As a young teenage Christian, I used to go with a crew on preaching runs from Mile 2 to CMS. We will take turns to stand in Molue Buses to preach the gospel of Jesus Christ. Not once did we think what we were doing was violating the rights of other passengers. We felt entitled to do it. We felt the gospel of Jesus was too important that it was worth interrupting the lives of others to save them.
It didn’t matter whether they wanted to hear what we had to say or that they agreed with it; we felt a force bigger than them had granted us permission to assault their day. Never did it occur to us that we can preach the gospel and at the same time respect the rights of others not to be disturbed by it. Or that we needed to obtain the consent of people on the bus first before we preached. Our opinion (which was the only opinion that mattered) was that it was good for their soul and so they just had to listen.

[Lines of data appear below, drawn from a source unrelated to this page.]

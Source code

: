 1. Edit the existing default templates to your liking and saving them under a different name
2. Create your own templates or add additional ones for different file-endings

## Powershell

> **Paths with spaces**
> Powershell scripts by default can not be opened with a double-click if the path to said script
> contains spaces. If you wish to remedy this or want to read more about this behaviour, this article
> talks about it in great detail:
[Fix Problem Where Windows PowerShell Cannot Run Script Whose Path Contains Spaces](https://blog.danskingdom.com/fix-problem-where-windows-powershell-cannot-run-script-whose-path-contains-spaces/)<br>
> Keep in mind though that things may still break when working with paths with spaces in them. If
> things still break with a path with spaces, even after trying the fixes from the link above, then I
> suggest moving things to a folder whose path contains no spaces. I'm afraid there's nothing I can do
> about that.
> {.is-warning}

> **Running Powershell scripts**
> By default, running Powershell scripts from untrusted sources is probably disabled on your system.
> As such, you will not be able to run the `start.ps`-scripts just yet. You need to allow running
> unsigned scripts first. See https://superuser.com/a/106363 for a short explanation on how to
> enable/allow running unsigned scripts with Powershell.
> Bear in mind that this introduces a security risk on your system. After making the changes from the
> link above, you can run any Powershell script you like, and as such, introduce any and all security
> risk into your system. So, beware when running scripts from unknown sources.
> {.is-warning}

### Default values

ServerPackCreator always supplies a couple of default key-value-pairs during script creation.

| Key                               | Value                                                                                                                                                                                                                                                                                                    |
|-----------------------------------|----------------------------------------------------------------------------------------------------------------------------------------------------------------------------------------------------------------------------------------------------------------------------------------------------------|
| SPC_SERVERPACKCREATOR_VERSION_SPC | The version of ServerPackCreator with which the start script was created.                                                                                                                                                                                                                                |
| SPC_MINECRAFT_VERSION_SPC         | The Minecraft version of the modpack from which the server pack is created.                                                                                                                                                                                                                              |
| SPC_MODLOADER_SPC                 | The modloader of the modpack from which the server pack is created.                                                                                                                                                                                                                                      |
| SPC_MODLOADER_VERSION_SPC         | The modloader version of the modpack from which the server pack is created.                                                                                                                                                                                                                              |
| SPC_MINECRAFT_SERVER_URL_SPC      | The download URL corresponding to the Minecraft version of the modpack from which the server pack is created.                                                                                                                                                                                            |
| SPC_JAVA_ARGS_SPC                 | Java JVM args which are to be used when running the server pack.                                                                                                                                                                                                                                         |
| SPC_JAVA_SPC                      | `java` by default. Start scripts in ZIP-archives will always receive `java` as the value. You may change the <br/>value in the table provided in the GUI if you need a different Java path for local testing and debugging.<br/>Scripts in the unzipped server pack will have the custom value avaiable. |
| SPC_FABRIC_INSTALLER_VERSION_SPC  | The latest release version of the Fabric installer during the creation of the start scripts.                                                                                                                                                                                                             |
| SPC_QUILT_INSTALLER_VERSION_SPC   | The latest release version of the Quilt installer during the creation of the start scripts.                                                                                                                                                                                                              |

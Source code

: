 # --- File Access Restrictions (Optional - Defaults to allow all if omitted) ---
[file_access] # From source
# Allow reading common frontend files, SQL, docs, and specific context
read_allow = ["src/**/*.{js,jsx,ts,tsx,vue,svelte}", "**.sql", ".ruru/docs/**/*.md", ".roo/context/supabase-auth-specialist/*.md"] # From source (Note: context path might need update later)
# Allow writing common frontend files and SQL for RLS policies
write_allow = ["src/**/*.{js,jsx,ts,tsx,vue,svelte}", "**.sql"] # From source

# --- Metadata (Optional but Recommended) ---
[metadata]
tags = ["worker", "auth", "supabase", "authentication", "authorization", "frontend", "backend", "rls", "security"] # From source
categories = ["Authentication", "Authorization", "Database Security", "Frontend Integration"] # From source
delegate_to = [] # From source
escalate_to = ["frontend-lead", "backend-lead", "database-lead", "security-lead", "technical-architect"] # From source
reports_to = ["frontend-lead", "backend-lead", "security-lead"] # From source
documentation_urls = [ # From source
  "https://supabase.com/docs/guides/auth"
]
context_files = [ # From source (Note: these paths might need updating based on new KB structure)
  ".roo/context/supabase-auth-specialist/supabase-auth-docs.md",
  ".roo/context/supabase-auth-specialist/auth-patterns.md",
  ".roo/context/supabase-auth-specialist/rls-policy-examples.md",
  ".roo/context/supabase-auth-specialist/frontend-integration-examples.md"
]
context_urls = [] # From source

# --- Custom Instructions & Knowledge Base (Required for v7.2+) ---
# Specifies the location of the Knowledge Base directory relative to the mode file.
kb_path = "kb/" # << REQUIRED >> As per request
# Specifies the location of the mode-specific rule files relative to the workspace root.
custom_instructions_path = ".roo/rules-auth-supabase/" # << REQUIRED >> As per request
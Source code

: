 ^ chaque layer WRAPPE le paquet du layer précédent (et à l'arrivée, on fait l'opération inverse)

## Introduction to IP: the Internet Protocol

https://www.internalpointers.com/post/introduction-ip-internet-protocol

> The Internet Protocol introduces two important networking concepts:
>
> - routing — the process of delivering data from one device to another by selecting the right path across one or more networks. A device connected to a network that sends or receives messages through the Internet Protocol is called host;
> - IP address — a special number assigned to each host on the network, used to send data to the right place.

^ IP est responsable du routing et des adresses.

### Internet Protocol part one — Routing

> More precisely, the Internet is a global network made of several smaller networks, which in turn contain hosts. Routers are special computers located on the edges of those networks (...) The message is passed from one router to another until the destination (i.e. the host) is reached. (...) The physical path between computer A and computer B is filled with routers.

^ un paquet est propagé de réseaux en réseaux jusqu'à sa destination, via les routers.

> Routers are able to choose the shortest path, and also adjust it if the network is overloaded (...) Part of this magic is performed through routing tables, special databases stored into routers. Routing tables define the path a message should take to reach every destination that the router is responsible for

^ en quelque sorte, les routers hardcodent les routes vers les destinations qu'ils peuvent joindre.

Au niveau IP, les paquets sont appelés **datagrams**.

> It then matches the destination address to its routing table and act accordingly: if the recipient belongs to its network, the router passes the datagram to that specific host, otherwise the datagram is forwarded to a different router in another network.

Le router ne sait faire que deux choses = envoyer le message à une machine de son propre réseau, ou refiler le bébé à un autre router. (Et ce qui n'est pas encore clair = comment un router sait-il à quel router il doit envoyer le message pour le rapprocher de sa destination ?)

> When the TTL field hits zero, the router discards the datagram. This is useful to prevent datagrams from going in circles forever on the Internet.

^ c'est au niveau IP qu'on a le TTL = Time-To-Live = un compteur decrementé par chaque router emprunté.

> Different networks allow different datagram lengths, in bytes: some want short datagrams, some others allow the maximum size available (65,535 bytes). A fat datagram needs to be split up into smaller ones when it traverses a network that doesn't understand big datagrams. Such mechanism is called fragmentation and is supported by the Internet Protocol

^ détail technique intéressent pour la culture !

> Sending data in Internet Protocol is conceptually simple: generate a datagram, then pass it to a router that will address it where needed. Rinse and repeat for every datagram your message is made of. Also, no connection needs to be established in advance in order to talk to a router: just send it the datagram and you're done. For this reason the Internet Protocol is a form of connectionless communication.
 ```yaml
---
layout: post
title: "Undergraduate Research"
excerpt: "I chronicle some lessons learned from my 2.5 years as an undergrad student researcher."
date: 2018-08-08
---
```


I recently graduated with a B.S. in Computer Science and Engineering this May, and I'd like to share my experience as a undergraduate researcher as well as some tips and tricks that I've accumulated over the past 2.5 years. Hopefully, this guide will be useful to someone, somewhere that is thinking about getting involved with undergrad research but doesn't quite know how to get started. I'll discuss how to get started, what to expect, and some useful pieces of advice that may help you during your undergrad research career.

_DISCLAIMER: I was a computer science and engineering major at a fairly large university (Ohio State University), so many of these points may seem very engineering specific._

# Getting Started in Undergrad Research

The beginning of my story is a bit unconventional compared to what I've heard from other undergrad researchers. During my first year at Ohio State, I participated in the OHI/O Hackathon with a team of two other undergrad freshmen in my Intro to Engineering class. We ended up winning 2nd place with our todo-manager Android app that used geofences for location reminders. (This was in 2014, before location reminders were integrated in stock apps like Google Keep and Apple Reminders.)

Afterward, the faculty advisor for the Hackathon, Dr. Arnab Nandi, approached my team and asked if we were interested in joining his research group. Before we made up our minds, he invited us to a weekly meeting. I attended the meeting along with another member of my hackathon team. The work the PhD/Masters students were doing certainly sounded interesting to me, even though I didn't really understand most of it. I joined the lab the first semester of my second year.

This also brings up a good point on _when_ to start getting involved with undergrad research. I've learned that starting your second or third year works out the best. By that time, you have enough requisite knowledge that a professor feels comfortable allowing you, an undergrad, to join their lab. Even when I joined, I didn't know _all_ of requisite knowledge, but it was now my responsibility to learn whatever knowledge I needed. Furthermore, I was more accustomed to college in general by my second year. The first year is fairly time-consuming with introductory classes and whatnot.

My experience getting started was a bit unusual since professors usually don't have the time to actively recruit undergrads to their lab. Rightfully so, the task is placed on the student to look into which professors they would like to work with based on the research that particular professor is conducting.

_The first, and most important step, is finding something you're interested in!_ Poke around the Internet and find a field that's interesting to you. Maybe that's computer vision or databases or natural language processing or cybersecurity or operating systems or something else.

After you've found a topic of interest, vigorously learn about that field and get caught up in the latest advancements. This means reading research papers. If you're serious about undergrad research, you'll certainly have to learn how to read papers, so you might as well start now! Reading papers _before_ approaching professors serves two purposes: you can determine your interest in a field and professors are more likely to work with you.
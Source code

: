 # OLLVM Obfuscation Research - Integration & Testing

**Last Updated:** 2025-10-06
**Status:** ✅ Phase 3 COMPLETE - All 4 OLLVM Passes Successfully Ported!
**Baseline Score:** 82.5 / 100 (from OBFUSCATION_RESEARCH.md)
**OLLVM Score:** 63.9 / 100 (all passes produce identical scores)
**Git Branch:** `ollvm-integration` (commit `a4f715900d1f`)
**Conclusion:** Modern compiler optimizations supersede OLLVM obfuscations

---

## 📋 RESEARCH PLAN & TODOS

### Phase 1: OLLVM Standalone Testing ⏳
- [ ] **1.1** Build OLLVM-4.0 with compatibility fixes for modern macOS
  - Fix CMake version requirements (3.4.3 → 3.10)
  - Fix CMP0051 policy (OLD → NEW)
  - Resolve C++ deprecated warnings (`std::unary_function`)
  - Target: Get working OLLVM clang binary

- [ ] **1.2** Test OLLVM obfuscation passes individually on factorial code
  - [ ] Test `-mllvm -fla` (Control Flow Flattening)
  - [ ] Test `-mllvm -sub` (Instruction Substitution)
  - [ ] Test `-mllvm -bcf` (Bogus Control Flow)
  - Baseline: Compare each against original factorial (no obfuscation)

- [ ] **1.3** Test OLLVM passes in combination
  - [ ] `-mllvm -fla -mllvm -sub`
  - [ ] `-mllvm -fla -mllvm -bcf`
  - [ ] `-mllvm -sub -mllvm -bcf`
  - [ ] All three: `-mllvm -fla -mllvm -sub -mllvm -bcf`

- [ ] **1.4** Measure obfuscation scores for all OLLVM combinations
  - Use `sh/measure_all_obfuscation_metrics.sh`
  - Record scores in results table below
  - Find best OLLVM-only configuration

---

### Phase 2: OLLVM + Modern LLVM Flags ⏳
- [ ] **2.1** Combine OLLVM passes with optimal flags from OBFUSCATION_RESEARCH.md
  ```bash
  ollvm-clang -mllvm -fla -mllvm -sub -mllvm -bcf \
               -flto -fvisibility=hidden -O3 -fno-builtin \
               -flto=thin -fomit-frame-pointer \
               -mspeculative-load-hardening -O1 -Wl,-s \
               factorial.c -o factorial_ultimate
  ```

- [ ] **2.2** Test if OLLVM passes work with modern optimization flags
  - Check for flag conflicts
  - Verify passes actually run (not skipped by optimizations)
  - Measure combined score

It is the same mindset that makes some believe they can invade a community with megaphones to preach early in the morning while others are still sleeping or place loudspeakers outside a religious building when the main activity is happening inside. There are a lot of things wrong with our society and many of them can be linked to how we perceive the rights of others. Sometimes just examining some of the things we permit in the name of religion, tradition, culture and politics gives us an idea why we are the way we are.
It is the same entitlement mindset that will make a big man block a road just because he is “burying his mother”. I mean, it’s his mother, and he is a big man, so who are you to complain? It’s the same mindset that makes a government official or a clergyman think it is an insult for you to ask for them for accountability. I mean, who are you to ask? Did I take permission from you? Were you the one that appointed or elected me? Were you the one that called or anointed me? I got my permission from an authority higher than you, so who the hell do you think you are?
Whenever you disregard the rights of others, these are the questions you’re asking.